┌──

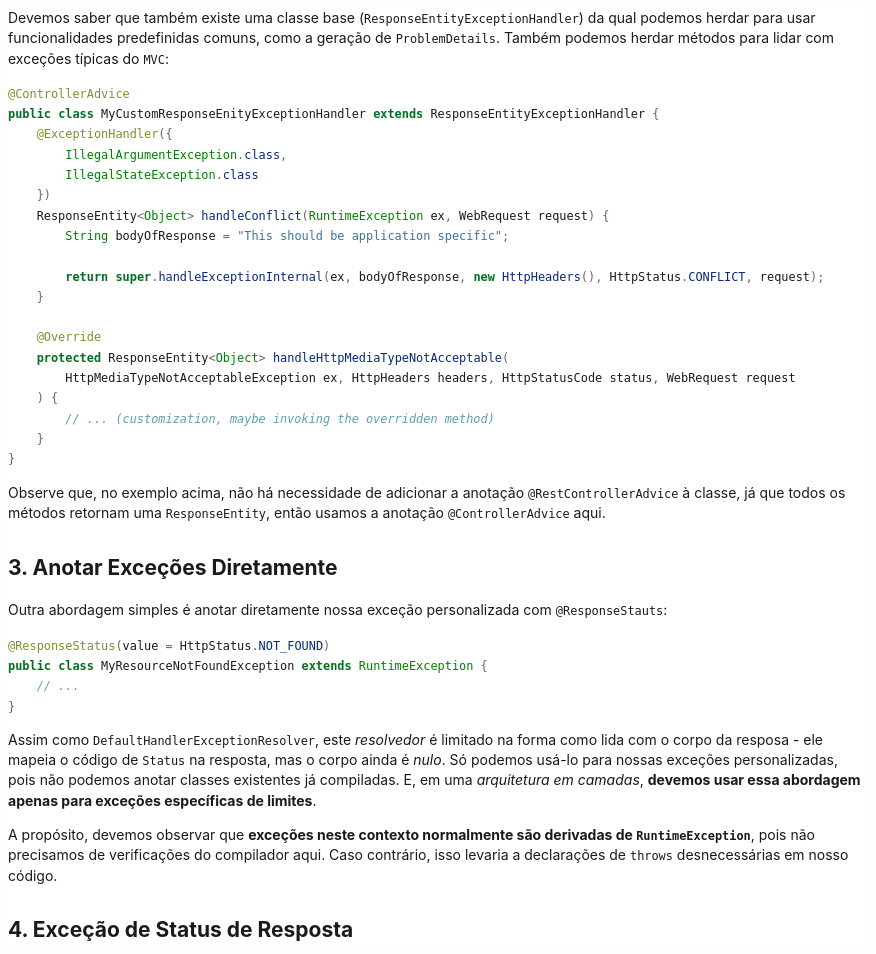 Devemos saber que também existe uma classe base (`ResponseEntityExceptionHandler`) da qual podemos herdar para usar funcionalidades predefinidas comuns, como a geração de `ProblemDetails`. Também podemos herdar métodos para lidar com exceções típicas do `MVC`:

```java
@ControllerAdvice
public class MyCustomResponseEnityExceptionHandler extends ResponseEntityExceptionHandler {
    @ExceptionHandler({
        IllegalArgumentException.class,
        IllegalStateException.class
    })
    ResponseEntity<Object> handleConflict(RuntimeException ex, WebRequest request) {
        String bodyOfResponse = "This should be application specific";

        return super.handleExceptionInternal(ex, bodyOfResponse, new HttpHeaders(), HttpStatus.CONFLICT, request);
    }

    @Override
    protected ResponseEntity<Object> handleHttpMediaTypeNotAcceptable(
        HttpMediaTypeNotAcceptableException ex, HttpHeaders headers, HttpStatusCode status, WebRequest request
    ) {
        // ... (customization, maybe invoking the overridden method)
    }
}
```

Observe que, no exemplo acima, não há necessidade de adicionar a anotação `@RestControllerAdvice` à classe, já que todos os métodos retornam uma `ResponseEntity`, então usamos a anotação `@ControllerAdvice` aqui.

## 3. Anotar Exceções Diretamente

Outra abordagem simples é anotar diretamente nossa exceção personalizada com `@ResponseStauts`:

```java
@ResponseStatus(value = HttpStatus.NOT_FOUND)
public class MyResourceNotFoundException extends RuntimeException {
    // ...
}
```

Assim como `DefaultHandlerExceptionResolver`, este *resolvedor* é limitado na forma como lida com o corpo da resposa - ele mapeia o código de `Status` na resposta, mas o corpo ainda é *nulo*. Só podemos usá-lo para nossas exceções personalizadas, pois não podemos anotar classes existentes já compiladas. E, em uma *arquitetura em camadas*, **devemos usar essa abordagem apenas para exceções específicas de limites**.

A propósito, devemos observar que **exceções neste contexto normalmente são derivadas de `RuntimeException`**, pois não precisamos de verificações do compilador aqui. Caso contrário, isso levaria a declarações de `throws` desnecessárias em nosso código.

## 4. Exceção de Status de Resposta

└──

◆ How to complete this task
Start to finish, write out the data above exactly, omitting all pictures.

◆ Written solution
 Devemos saber que também existe uma classe base (`ResponseEntityExceptionHandler`) da qual podemos herdar para usar funcionalidades predefinidas comuns, como a geração de `ProblemDetails`. Também podemos herdar métodos para lidar com exceções típicas do `MVC`:

```java
@ControllerAdvice
public class MyCustomResponseEnityExceptionHandler extends ResponseEntityExceptionHandler {
    @ExceptionHandler({
        IllegalArgumentException.class,
        IllegalStateException.class
    })
    ResponseEntity<Object> handleConflict(RuntimeException ex, WebRequest request) {
        String bodyOfResponse = "This should be application specific";

        return super.handleExceptionInternal(ex, bodyOfResponse, new HttpHeaders(), HttpStatus.CONFLICT, request);
    }

    @Override
    protected ResponseEntity<Object> handleHttpMediaTypeNotAcceptable(
        HttpMediaTypeNotAcceptableException ex, HttpHeaders headers, HttpStatusCode status, WebRequest request
    ) {
        // ... (customization, maybe invoking the overridden method)
    }
}
```

Observe que, no exemplo acima, não há necessidade de adicionar a anotação `@RestControllerAdvice` à classe, já que todos os métodos retornam uma `ResponseEntity`, então usamos a anotação `@ControllerAdvice` aqui.

## 3. Anotar Exceções Diretamente

Outra abordagem simples é anotar diretamente nossa exceção personalizada com `@ResponseStauts`:

```java
@ResponseStatus(value = HttpStatus.NOT_FOUND)
public class MyResourceNotFoundException extends RuntimeException {
    // ...
}
```

Assim como `DefaultHandlerExceptionResolver`, este *resolvedor* é limitado na forma como lida com o corpo da resposa - ele mapeia o código de `Status` na resposta, mas o corpo ainda é *nulo*. Só podemos usá-lo para nossas exceções personalizadas, pois não podemos anotar classes existentes já compiladas. E, em uma *arquitetura em camadas*, **devemos usar essa abordagem apenas para exceções específicas de limites**.

A propósito, devemos observar que **exceções neste contexto normalmente são derivadas de `RuntimeException`**, pois não precisamos de verificações do compilador aqui. Caso contrário, isso levaria a declarações de `throws` desnecessárias em nosso código.

## 4. Exceção de Status de Resposta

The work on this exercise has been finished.